Having appeared on ‘The Young and the Restless’, Hall had joined ‘Days of Our Lives’ in 1976 as Dr. Marlena Evans, love interest for Salem’s eligible bachelor, Don Craig played by Jed Allan. They introduced humour for the first time in a soap-opera romance. They teased each other, rolled around in bed joking and had pillow fights. The fans loved it and Allan told me, ‘Deidre makes it so easy and she kisses so well.’
When Marlena took a new lover, policeman Roman Brady played by Wayne Northrop (pictured with Hall below), the fun continued although Hall admitted to me that making love scenes convincing was not easy.
‘Doing public appearances, I’m always asked if I’m having an affair with my leading man,’ she said. ‘They’re not shy of that at all. I tell them the truth, that he’s married.
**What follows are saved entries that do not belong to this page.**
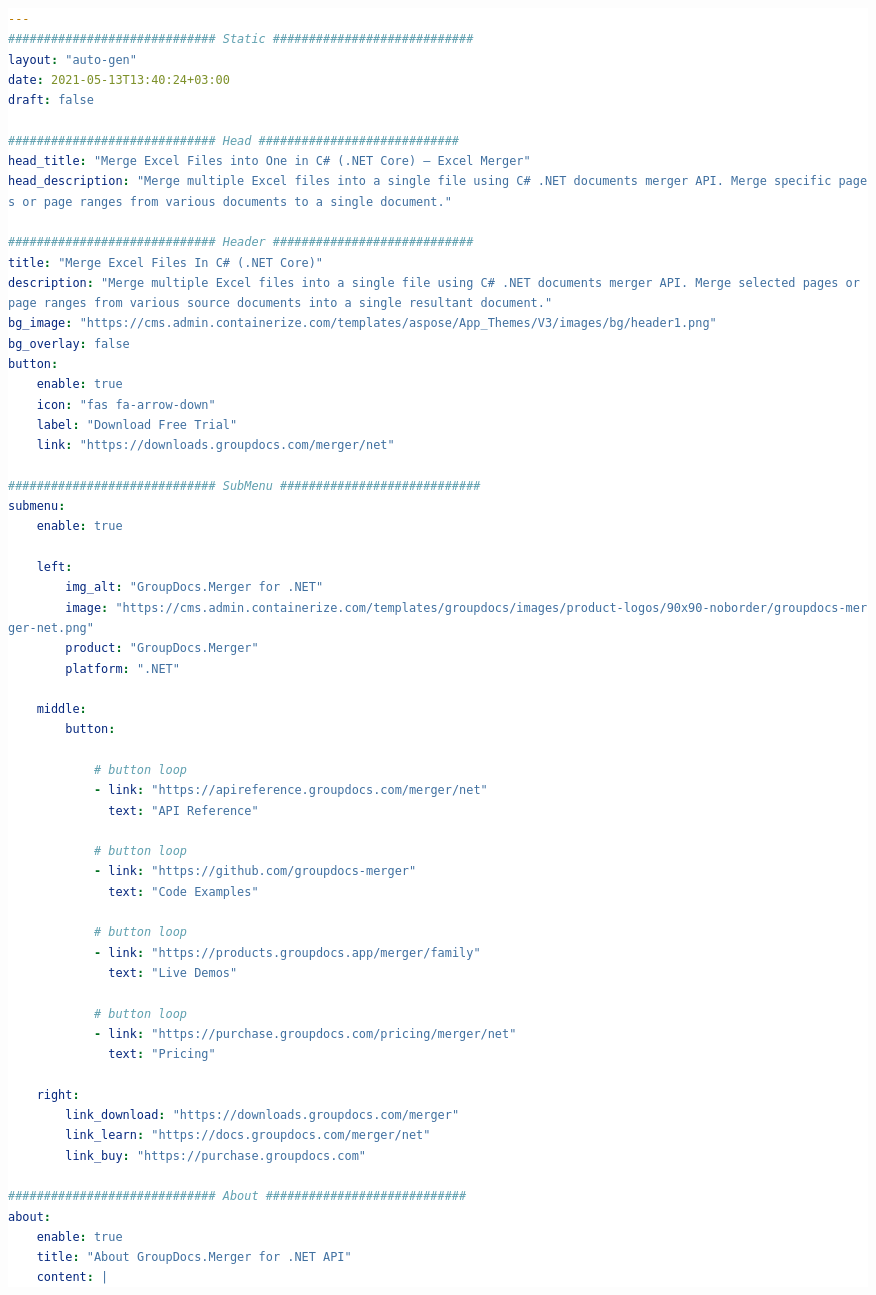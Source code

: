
 ```yaml
---
############################# Static ############################
layout: "auto-gen"
date: 2021-05-13T13:40:24+03:00
draft: false

############################# Head ############################
head_title: "Merge Excel Files into One in C# (.NET Core) – Excel Merger"
head_description: "Merge multiple Excel files into a single file using C# .NET documents merger API. Merge specific pages or page ranges from various documents to a single document."

############################# Header ############################
title: "Merge Excel Files In C# (.NET Core)"
description: "Merge multiple Excel files into a single file using C# .NET documents merger API. Merge selected pages or page ranges from various source documents into a single resultant document."
bg_image: "https://cms.admin.containerize.com/templates/aspose/App_Themes/V3/images/bg/header1.png"
bg_overlay: false
button:
    enable: true
    icon: "fas fa-arrow-down"
    label: "Download Free Trial"
    link: "https://downloads.groupdocs.com/merger/net"

############################# SubMenu ############################
submenu:
    enable: true

    left:
        img_alt: "GroupDocs.Merger for .NET"
        image: "https://cms.admin.containerize.com/templates/groupdocs/images/product-logos/90x90-noborder/groupdocs-merger-net.png"
        product: "GroupDocs.Merger"
        platform: ".NET"

    middle:
        button:

            # button loop
            - link: "https://apireference.groupdocs.com/merger/net"
              text: "API Reference"

            # button loop
            - link: "https://github.com/groupdocs-merger"
              text: "Code Examples"

            # button loop
            - link: "https://products.groupdocs.app/merger/family"
              text: "Live Demos"

            # button loop
            - link: "https://purchase.groupdocs.com/pricing/merger/net"
              text: "Pricing"

    right:
        link_download: "https://downloads.groupdocs.com/merger"
        link_learn: "https://docs.groupdocs.com/merger/net"
        link_buy: "https://purchase.groupdocs.com"

############################# About ############################
about:
    enable: true
    title: "About GroupDocs.Merger for .NET API"
    content: |
```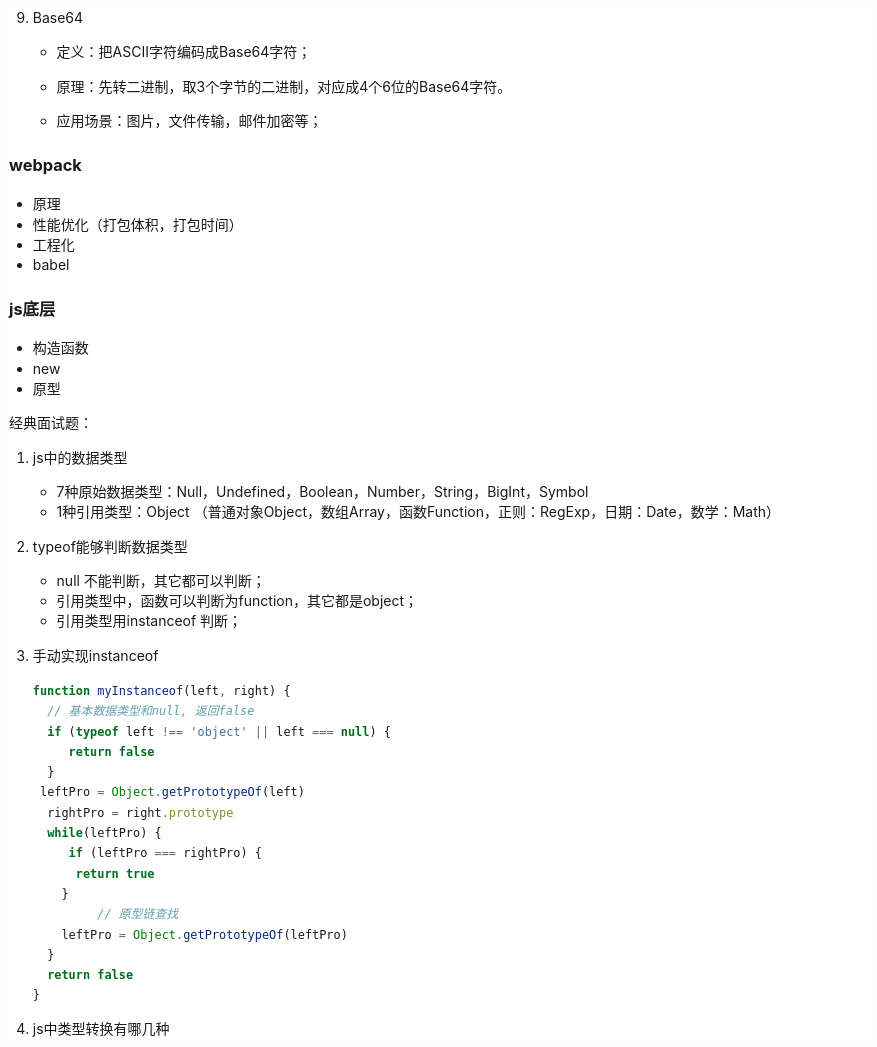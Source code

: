 9. Base64

   - 定义：把ASCII字符编码成Base64字符；

   - 原理：先转二进制，取3个字节的二进制，对应成4个6位的Base64字符。

   - 应用场景：图片，文件传输，邮件加密等；

### webpack

- 原理
- 性能优化（打包体积，打包时间）
- 工程化
- babel

### js底层

- 构造函数
- new
- 原型

经典面试题：

1. js中的数据类型

   - 7种原始数据类型：Null，Undefined，Boolean，Number，String，BigInt，Symbol
   - 1种引用类型：Object （普通对象Object，数组Array，函数Function，正则：RegExp，日期：Date，数学：Math）

2. typeof能够判断数据类型

   - null 不能判断，其它都可以判断；
   - 引用类型中，函数可以判断为function，其它都是object；
   - 引用类型用instanceof 判断；

3. 手动实现instanceof

   ```javascript
   function myInstanceof(left, right) {
     // 基本数据类型和null, 返回false
     if (typeof left !== 'object' || left === null) {
   		return false
     }
   	leftPro = Object.getPrototypeOf(left)
     rightPro = right.prototype
     while(leftPro) {
   		if (leftPro === rightPro) {
         return true
       }
    		// 原型链查找   
       leftPro = Object.getPrototypeOf(leftPro)
     }
     return false
   }
   ```

4. js中类型转换有哪几种
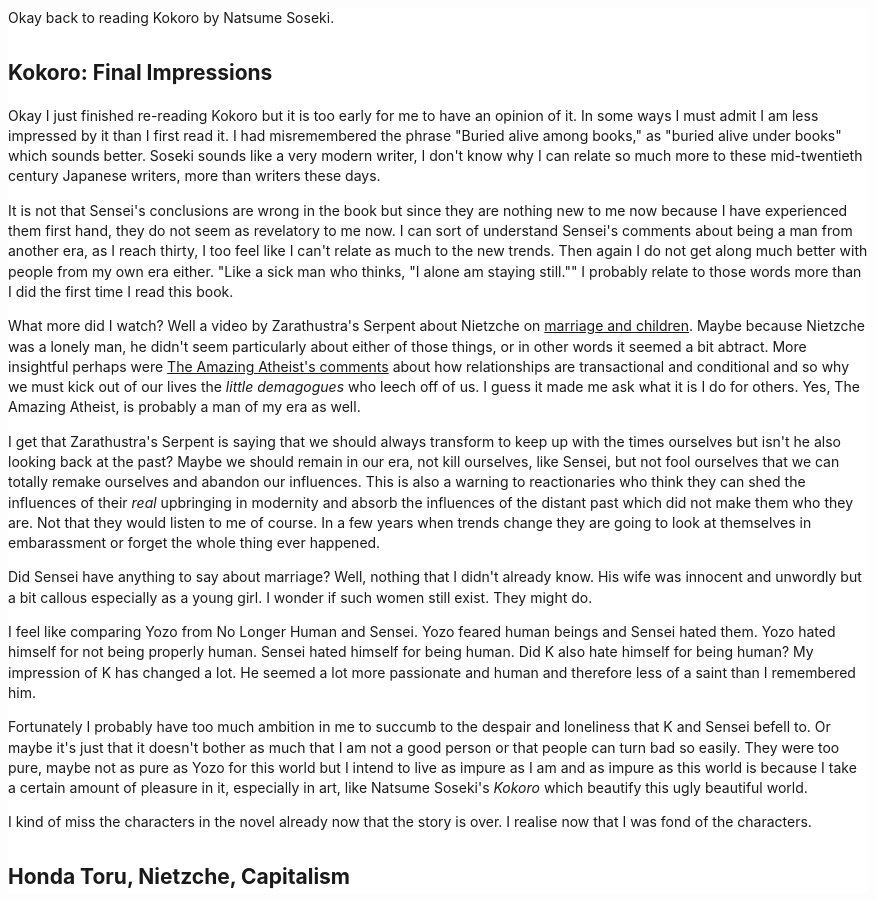 Okay back to reading Kokoro by Natsume Soseki.

## Kokoro: Final Impressions

Okay I just finished re-reading Kokoro but it is too early for me to have an opinion of it. In some ways I must admit I am less impressed by it than I first read it. I had misremembered the phrase "Buried alive among books," as "buried alive under books" which sounds better. Soseki sounds like a very modern writer, I don't know why I can relate so much more to these mid-twentieth century Japanese writers, more than writers these days.

It is not that Sensei's conclusions are wrong in the book but since they are nothing new to me now because I have experienced them first hand, they do not seem as revelatory to me now. I can sort of understand Sensei's comments about being a man from another era, as I reach thirty, I too feel like I can't relate as much to the new trends. Then again I do not get along much better with people from my own era either. "Like a sick man who thinks, "I alone am staying still."" I probably relate to those words more than I did the first time I read this book.

What more did I watch? Well a video by Zarathustra's Serpent about Nietzche on [marriage and children](https://www.youtube.com/watch?v=QgaIJjdupu4). Maybe because Nietzche was a lonely man, he didn't seem particularly about either of those things, or in other words it seemed a bit abtract. More insightful perhaps were [The Amazing Atheist's comments](https://www.youtube.com/watch?v=d8bSTDdcDxY) about how relationships are transactional and conditional and so why we must kick out of our lives the _little_ _demagogues_ who leech off of us. I guess it made me ask what it is I do for others. Yes, The Amazing Atheist, is probably a man of my era as well.

I get that Zarathustra's Serpent is saying that we should always transform to keep up with the times ourselves but isn't he also looking back at the past? Maybe we should remain in our era, not kill ourselves, like Sensei, but not fool ourselves that we can totally remake ourselves and abandon our influences. This is also a warning to reactionaries who think they can shed the influences of their _real_ upbringing in modernity and absorb the influences of the distant past which did not make them who they are. Not that they would listen to me of course. In a few years when trends change they are going to look at themselves in embarassment or forget the whole thing ever happened.

Did Sensei have anything to say about marriage? Well, nothing that I didn't already know. His wife was innocent and unwordly but a bit callous especially as a young girl. I wonder if such women still exist. They might do.

I feel like comparing Yozo from No Longer Human and Sensei. Yozo feared human beings and Sensei hated them. Yozo hated himself for not being properly human. Sensei hated himself for being human. Did K also hate himself for being human? My impression of K has changed a lot. He seemed a lot more passionate and human and therefore less of a saint than I remembered him.

Fortunately I probably have too much ambition in me to succumb to the despair and loneliness that K and Sensei befell to. Or maybe it's just that it doesn't bother as much that I am not a good person or that people can turn bad so easily. They were too pure, maybe not as pure as Yozo for this world but I intend to live as impure as I am and as impure as this world is because I take a certain amount of pleasure in it, especially in art, like Natsume Soseki's _Kokoro_ which beautify this ugly beautiful world.

I kind of miss the characters in the novel already now that the story is over. I realise now that I was fond of the characters.

## Honda Toru, Nietzche, Capitalism
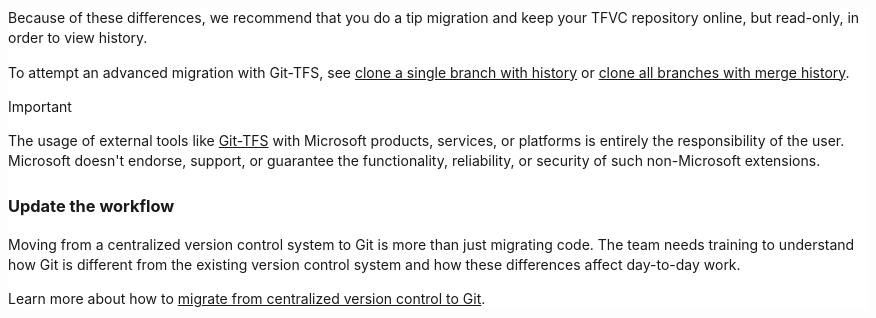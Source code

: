 Because of these differences, we recommend that you do a tip migration and keep your TFVC repository online, but read-only, in order to view history.

To attempt an advanced migration with Git-TFS, see
[clone a single branch with history](https://github.com/git-tfs/git-tfs/blob/master/doc/usecases/manage_tfs_branches.md#clone-just-the-trunk)
or [clone all branches with merge history](https://github.com/git-tfs/git-tfs/blob/master/doc/usecases/manage_tfs_branches.md#clone-all-history).

> [!IMPORTANT]
> The usage of external tools like [Git-TFS](https://github.com/git-tfs/git-tfs) with Microsoft products, services, or platforms is entirely the responsibility of the user. Microsoft doesn't endorse, support, or guarantee the functionality, reliability, or security of such non-Microsoft extensions.

### Update the workflow

Moving from a centralized version control system to Git is more than just migrating code. The team needs
training to understand how Git is different from the existing version control system and how these
differences affect day-to-day work.

Learn more about how to [migrate from centralized version control to Git](/devops/develop/git/centralized-to-git).
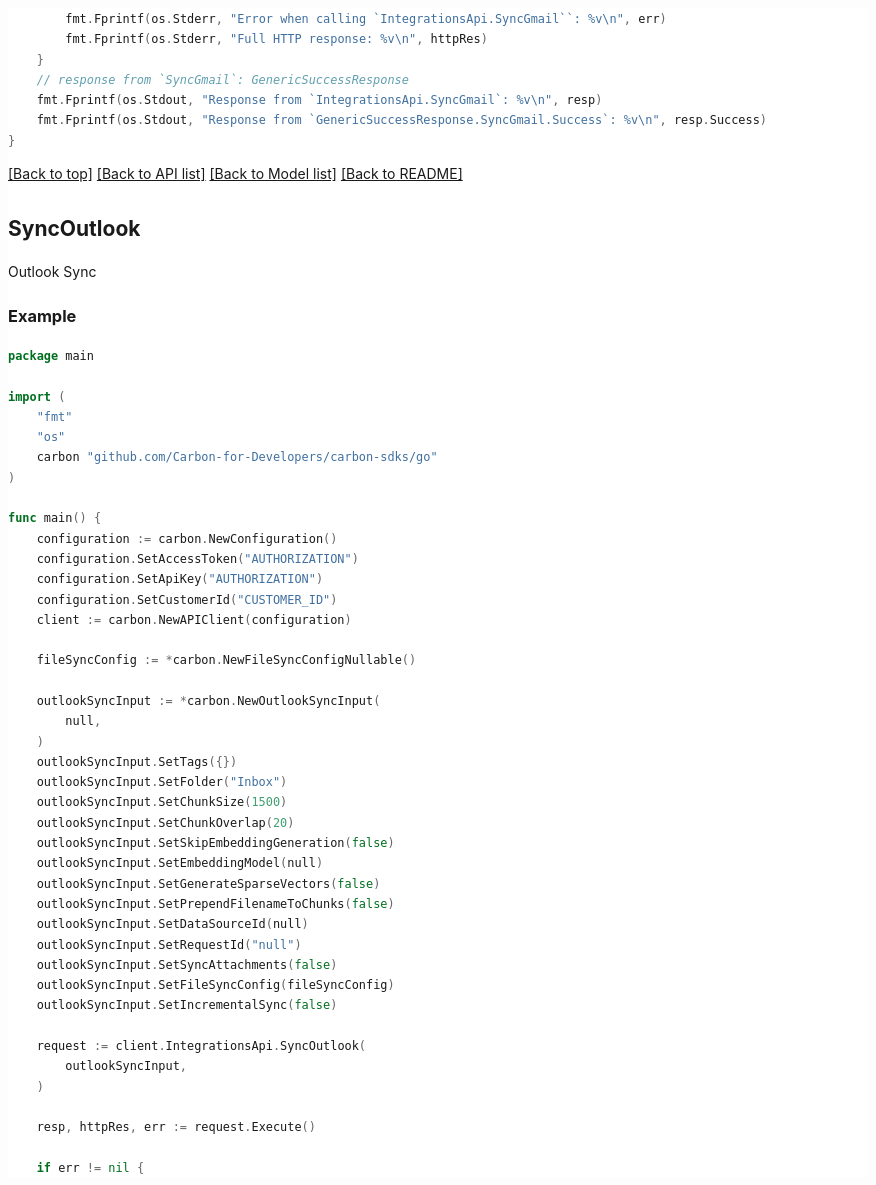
 ```go
        fmt.Fprintf(os.Stderr, "Error when calling `IntegrationsApi.SyncGmail``: %v\n", err)
        fmt.Fprintf(os.Stderr, "Full HTTP response: %v\n", httpRes)
    }
    // response from `SyncGmail`: GenericSuccessResponse
    fmt.Fprintf(os.Stdout, "Response from `IntegrationsApi.SyncGmail`: %v\n", resp)
    fmt.Fprintf(os.Stdout, "Response from `GenericSuccessResponse.SyncGmail.Success`: %v\n", resp.Success)
}
```

[[Back to top]](#) [[Back to API list]](../README.md#documentation-for-api-endpoints)
[[Back to Model list]](../README.md#documentation-for-models)
[[Back to README]](../README.md)


## SyncOutlook

Outlook Sync



### Example

```go
package main

import (
    "fmt"
    "os"
    carbon "github.com/Carbon-for-Developers/carbon-sdks/go"
)

func main() {
    configuration := carbon.NewConfiguration()
    configuration.SetAccessToken("AUTHORIZATION")
    configuration.SetApiKey("AUTHORIZATION")
    configuration.SetCustomerId("CUSTOMER_ID")
    client := carbon.NewAPIClient(configuration)

    fileSyncConfig := *carbon.NewFileSyncConfigNullable()
    
    outlookSyncInput := *carbon.NewOutlookSyncInput(
        null,
    )
    outlookSyncInput.SetTags({})
    outlookSyncInput.SetFolder("Inbox")
    outlookSyncInput.SetChunkSize(1500)
    outlookSyncInput.SetChunkOverlap(20)
    outlookSyncInput.SetSkipEmbeddingGeneration(false)
    outlookSyncInput.SetEmbeddingModel(null)
    outlookSyncInput.SetGenerateSparseVectors(false)
    outlookSyncInput.SetPrependFilenameToChunks(false)
    outlookSyncInput.SetDataSourceId(null)
    outlookSyncInput.SetRequestId("null")
    outlookSyncInput.SetSyncAttachments(false)
    outlookSyncInput.SetFileSyncConfig(fileSyncConfig)
    outlookSyncInput.SetIncrementalSync(false)
    
    request := client.IntegrationsApi.SyncOutlook(
        outlookSyncInput,
    )
    
    resp, httpRes, err := request.Execute()

    if err != nil {
```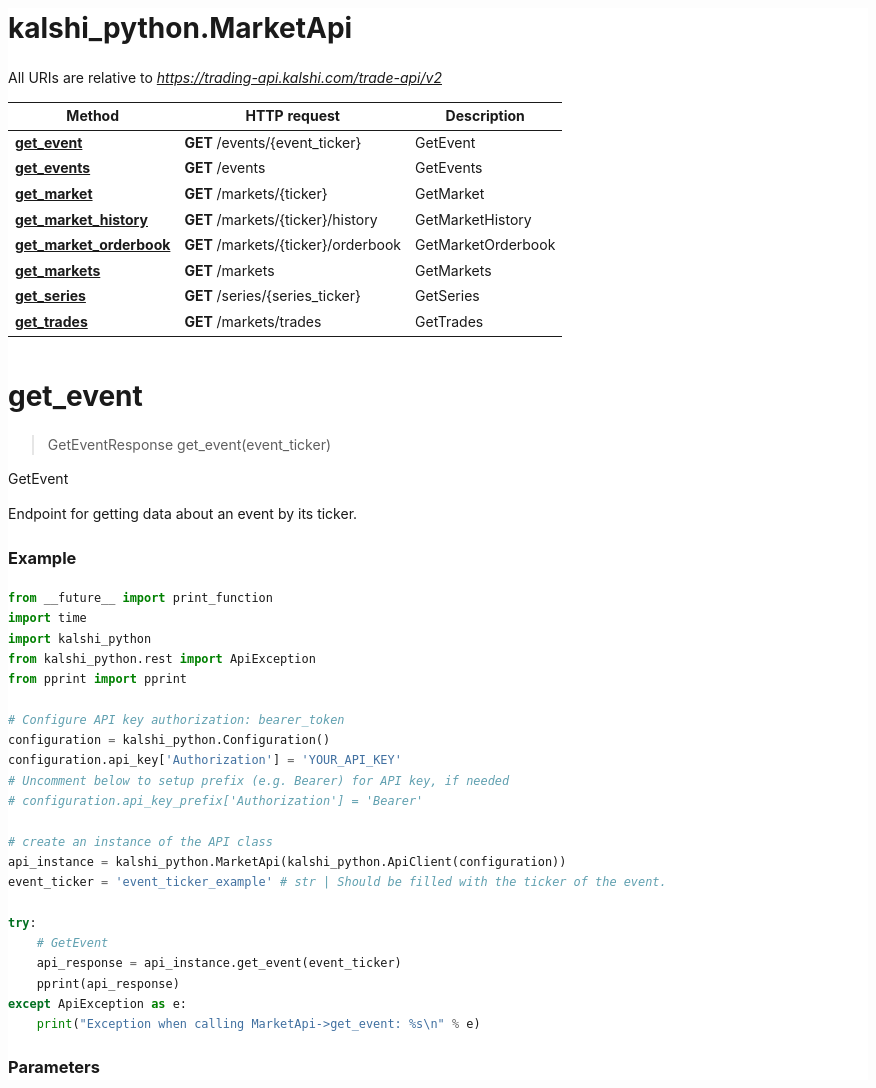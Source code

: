 # kalshi_python.MarketApi

All URIs are relative to *https://trading-api.kalshi.com/trade-api/v2*

Method | HTTP request | Description
------------- | ------------- | -------------
[**get_event**](MarketApi.md#get_event) | **GET** /events/{event_ticker} | GetEvent
[**get_events**](MarketApi.md#get_events) | **GET** /events | GetEvents
[**get_market**](MarketApi.md#get_market) | **GET** /markets/{ticker} | GetMarket
[**get_market_history**](MarketApi.md#get_market_history) | **GET** /markets/{ticker}/history | GetMarketHistory
[**get_market_orderbook**](MarketApi.md#get_market_orderbook) | **GET** /markets/{ticker}/orderbook | GetMarketOrderbook
[**get_markets**](MarketApi.md#get_markets) | **GET** /markets | GetMarkets
[**get_series**](MarketApi.md#get_series) | **GET** /series/{series_ticker} | GetSeries
[**get_trades**](MarketApi.md#get_trades) | **GET** /markets/trades | GetTrades

# **get_event**
> GetEventResponse get_event(event_ticker)

GetEvent

Endpoint for getting data about an event by its ticker.

### Example
```python
from __future__ import print_function
import time
import kalshi_python
from kalshi_python.rest import ApiException
from pprint import pprint

# Configure API key authorization: bearer_token
configuration = kalshi_python.Configuration()
configuration.api_key['Authorization'] = 'YOUR_API_KEY'
# Uncomment below to setup prefix (e.g. Bearer) for API key, if needed
# configuration.api_key_prefix['Authorization'] = 'Bearer'

# create an instance of the API class
api_instance = kalshi_python.MarketApi(kalshi_python.ApiClient(configuration))
event_ticker = 'event_ticker_example' # str | Should be filled with the ticker of the event.

try:
    # GetEvent
    api_response = api_instance.get_event(event_ticker)
    pprint(api_response)
except ApiException as e:
    print("Exception when calling MarketApi->get_event: %s\n" % e)
```

### Parameters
They say, yeah, but I hadn’t answered the question. No I’m not! I think it’s that, in their fantasy, they would like to imagine they’re seeing more than they’re seeing, that they’re seeing the real stuff.’
Wayne Northrop assured me that having three cameramen, two sound-men, stage hands and assorted crew members and extras around took any romance out of those scenes. ‘Dee’s sense of humour makes it easy for me,’ he said. ‘She’s very natural and we get along.’
That was easy to see but Hall said it was something she’d had to overcome. ‘You put yourself in a position where you want to be believed but you don’t want to be believed. It’s a very difficult choice to make. You’ve got to commit one way or the other. You can’t ride that middle ground. I have made that commitment to my performance and they’re writing pretty steamy bedroom scenes for Wayne and me.’
Dr. Marlena Evans has been in plenty of steamy situations over the forty-five years Hall has played her with critics citing ‘Days of Our Lives’ as the most daring of the afternoon soaps.
At the time we met, there had been a huge furore because Marlena appeared to have been murdered by the Salem Strangler. Viewers wrote letters, the NBC switchboard had a meltdown and pickets at the Burbank studio carried signs such as ‘If Marlena dies, the show will die. Let Marlena live!’
Three days later, Marlena rose from the dead, not a hair on her lovely blonde head had been touched. It was her twin sister, Samantha, who had been bumped off. Samantha was played by Deidre Hall’s real twin sister Andrea Hall-Lovell, a teacher who had not acted before.
The pair went on talk shows and manned phone lines to explain what had happened in TV’s biggest rumpus since the ‘Dallas’ puzzle of who shot J.R. ‘There was a tremendous outcry,’ Hall said.’People were on hold for two hours from all over thc country. I wouldn’t do that for anybody.’
Hall has stayed with the show through more than five thousand stormy episodes although she did take a couple of breaks from the sands of time. She appeared in primetime shows such as ‘Hotel’, ’Columbo’ and ‘Murder, She Wrote’ and spent two seasons starring with Wilford Brimley and Shannen Doherty in the late eighties drama series ‘Our House’.
This year, NBC took ‘Days of Our Time’ off the network’s afternoon schedule and moved it to the streaming platform Peacock, which is available in the U.K. on Sky Glass.